**TASK DIRECTIONS**
Somewhere below is a line with "- **Why build This Project**: test" and, later, a line with "- For Further"; repeat those two lines and all the lines between them, exactly as they are.

**SUPPLIED MATERIAL**
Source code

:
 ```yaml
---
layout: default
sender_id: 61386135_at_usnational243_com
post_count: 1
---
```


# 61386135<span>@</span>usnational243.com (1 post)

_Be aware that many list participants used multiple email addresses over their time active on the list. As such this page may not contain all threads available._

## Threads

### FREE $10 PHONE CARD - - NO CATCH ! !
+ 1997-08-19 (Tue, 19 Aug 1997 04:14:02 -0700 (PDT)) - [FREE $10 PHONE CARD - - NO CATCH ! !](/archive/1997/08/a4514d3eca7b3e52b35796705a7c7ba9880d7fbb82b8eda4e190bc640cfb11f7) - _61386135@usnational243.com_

--

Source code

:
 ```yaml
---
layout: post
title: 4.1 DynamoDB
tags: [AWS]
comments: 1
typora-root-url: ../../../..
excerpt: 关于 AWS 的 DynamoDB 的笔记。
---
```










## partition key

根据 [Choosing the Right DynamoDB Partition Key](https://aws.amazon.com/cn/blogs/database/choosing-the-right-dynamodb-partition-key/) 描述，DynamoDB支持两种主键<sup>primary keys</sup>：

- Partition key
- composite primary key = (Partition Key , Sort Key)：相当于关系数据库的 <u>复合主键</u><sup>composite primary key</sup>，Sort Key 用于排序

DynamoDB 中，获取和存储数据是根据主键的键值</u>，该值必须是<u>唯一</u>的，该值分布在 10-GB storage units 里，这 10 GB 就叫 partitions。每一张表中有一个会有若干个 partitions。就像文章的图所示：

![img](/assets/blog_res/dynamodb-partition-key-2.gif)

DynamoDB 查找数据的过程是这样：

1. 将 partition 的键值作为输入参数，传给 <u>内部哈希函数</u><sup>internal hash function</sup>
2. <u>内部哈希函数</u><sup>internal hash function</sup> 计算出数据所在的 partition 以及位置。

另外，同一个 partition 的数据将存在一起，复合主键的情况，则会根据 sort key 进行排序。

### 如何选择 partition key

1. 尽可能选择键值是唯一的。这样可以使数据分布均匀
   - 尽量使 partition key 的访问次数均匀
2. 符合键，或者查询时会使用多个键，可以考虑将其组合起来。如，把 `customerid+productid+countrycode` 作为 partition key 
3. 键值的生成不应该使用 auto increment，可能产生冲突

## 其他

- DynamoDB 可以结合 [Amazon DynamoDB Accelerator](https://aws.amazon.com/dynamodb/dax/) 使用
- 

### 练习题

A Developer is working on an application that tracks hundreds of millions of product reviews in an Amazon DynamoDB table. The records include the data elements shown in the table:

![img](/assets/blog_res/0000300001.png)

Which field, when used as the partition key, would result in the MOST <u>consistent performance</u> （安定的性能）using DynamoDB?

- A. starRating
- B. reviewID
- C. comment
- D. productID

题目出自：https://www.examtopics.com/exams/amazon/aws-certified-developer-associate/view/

--

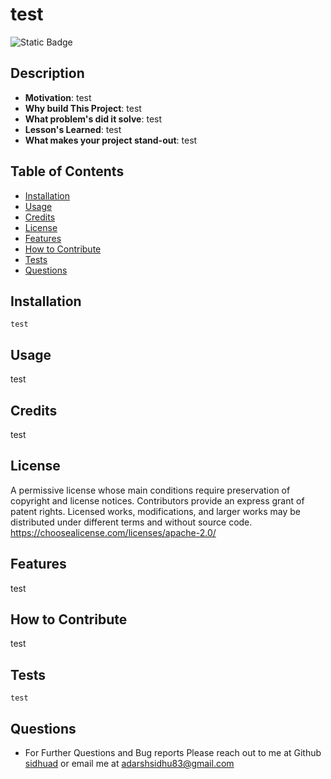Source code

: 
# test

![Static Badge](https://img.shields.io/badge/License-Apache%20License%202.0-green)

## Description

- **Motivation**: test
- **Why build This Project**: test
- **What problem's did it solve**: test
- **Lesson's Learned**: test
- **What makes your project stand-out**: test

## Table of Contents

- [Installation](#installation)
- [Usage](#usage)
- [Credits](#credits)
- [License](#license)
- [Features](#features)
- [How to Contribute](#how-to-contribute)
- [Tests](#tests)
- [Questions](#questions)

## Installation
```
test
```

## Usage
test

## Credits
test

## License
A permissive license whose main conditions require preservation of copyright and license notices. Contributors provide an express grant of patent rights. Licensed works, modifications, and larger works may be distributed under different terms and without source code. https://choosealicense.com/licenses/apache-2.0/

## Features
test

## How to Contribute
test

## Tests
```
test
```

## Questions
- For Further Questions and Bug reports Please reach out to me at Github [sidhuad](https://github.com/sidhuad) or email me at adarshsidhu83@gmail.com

**REPLY**
- **Why build This Project**: test
- **What problem's did it solve**: test
- **Lesson's Learned**: test
- **What makes your project stand-out**: test

## Table of Contents

- [Installation](#installation)
- [Usage](#usage)
- [Credits](#credits)
- [License](#license)
- [Features](#features)
- [How to Contribute](#how-to-contribute)
- [Tests](#tests)
- [Questions](#questions)

## Installation
```
test
```

## Usage
test

## Credits
test

## License
A permissive license whose main conditions require preservation of copyright and license notices. Contributors provide an express grant of patent rights. Licensed works, modifications, and larger works may be distributed under different terms and without source code. https://choosealicense.com/licenses/apache-2.0/

## Features
test

## How to Contribute
test

## Tests
```
test
```

## Questions
- For Further Questions and Bug reports Please reach out to me at Github [sidhuad](https://github.com/sidhuad) or email me at adarshsidhu83@gmail.com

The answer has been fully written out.